The Life-Changing Magic of Tidying Up is still haunting me. The author describes the length of time one takes to fully accomplish decluttering/tidying as 3 or more months. At first read I thought this ridiculous. But I am now fully starting to understand because there are things in this house that I pick up and don't feel exact joy about but put back down and keep instead of discarding BUT the item starts haunts me! I cannot get said object out of my mind and each time I enter the room where it lies I feel it staring at me, unjoyfully. In refining this method of decluttering, I have found joy to be a fluid feeling. Here and then gone. Something I loved yesterday I don't love today. Very fickle. Perhaps this is just the way I process tidying and not how other readers are implementing. Mostly my greatest hope as I press on is that I am valuing experiences and memories, time with The Littles and Tim more than being controlled by my possessions. You know, be a genuine example for My Littles. Valuing the good stuff in life.

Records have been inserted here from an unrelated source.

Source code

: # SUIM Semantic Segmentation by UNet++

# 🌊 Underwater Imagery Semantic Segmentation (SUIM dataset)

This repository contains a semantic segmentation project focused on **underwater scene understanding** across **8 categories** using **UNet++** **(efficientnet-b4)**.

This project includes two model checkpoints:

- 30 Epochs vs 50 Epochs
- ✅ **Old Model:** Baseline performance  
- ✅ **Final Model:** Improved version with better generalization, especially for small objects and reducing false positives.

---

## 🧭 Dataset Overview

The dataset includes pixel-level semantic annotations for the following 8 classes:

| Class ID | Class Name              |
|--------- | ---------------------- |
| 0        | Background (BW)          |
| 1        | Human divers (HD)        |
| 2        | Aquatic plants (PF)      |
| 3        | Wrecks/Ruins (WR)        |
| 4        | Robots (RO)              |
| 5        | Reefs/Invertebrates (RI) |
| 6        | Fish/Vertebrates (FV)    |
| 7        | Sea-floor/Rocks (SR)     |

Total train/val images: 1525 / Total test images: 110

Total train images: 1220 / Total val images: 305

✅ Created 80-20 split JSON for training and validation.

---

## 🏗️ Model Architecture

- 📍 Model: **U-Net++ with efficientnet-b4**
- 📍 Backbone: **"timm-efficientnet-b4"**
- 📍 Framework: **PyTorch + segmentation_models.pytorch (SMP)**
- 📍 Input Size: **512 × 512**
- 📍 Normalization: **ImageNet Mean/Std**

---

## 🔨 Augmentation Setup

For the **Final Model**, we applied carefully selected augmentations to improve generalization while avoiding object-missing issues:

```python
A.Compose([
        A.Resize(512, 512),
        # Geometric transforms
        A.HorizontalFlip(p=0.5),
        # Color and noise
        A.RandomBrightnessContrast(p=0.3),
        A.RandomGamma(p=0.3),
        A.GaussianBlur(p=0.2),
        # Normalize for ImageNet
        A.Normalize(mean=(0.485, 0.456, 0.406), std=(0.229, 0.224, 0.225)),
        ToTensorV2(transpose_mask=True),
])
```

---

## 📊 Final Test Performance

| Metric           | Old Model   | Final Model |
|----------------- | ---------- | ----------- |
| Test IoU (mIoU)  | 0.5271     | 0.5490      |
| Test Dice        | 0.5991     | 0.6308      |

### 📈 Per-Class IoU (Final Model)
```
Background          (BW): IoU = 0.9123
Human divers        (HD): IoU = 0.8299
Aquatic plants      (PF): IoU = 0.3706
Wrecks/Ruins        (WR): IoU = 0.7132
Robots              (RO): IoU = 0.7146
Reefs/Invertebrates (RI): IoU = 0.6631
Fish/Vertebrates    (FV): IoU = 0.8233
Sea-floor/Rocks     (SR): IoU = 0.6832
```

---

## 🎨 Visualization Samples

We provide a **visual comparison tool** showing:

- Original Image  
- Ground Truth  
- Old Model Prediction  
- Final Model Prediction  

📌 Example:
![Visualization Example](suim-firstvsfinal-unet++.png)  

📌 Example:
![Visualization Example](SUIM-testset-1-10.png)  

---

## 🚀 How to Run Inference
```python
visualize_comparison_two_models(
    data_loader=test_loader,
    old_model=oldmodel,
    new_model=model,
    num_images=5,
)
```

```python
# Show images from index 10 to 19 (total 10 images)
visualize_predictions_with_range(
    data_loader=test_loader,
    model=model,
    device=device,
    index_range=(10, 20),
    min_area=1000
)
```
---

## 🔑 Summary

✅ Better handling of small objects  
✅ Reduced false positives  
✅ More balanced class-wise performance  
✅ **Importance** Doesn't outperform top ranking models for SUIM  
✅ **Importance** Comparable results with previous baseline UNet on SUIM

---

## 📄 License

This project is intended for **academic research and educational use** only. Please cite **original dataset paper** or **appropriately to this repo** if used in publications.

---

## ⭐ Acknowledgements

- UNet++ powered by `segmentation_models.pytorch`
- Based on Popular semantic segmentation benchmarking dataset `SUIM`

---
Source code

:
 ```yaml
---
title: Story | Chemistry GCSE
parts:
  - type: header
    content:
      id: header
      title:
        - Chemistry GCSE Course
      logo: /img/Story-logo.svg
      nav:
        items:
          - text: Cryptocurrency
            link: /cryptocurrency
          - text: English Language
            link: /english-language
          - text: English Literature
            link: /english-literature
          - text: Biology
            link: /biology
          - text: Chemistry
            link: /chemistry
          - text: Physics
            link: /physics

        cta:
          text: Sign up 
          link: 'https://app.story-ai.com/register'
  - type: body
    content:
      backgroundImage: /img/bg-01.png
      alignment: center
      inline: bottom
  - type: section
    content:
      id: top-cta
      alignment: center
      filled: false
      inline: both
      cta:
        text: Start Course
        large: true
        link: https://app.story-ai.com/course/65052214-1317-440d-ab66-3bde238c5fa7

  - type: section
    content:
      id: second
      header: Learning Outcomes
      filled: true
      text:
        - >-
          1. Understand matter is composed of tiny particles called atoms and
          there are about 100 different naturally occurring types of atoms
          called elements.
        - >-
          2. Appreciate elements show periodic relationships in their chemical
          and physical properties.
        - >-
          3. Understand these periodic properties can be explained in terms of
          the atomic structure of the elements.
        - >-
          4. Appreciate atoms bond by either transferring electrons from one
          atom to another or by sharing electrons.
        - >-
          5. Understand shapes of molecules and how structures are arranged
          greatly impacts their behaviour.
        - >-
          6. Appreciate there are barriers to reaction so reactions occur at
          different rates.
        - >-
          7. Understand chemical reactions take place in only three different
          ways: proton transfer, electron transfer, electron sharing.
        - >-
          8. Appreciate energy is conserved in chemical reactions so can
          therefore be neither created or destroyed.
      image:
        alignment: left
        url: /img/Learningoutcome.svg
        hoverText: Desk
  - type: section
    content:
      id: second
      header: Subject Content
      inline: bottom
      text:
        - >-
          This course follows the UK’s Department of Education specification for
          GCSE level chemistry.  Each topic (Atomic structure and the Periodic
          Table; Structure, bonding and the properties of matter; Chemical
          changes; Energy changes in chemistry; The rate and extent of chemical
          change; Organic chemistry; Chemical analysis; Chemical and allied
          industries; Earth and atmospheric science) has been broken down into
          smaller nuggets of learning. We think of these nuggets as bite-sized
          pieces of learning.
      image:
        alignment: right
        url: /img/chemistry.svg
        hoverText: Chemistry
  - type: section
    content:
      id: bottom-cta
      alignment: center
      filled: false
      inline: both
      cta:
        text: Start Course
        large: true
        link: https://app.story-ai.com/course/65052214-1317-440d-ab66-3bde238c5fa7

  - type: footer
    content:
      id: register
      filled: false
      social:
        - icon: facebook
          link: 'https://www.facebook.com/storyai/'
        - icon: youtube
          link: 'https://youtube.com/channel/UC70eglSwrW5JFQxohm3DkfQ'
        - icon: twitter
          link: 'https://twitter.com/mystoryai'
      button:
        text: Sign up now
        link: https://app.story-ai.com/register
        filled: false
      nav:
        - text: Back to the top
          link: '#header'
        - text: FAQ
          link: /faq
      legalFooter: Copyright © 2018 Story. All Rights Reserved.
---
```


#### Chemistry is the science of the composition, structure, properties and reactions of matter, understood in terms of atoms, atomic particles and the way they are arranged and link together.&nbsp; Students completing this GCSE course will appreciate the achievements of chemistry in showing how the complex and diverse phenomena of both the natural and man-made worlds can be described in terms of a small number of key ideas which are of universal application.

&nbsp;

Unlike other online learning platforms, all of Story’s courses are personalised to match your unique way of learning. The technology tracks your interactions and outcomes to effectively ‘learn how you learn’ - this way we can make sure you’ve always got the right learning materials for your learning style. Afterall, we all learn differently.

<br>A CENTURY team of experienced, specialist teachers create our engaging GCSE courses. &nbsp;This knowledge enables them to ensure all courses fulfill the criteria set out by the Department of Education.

On Saturday morning I am running my first half marathon. You guys, I am maybe not cut out to be a long distance runner. I'll be glad when it's over and not just because I am nervous but because I want to be excited about running again. When Tim asked me if I was interested in training I said no but then changed my mind and forged ahead. I've had really good days of running and really bad days. We were supposed to run a race in March but because of scheduling/conflicting family stuff we had to hold off and wait until now. Tim stopped training in February, he has too much on his plate right now to worry about getting a long run in once a week. So my training went 2 months longer than I had anticipated, leaving me a tad bit over it. Also, I use running as therapy. I have been running the same 2.5 miles, 4-7 days a week since March 2004. Yep. I could run that route with my eyes closed. Or at least in the dark, which I have a handful of times. I can hardly remember what everything looks like or anything that happens on those early morning runs, my mind is somewhere else. I can't wait to feel that again. I am looking forward to these 13.1 miles to be over so I can get back to the joy of running.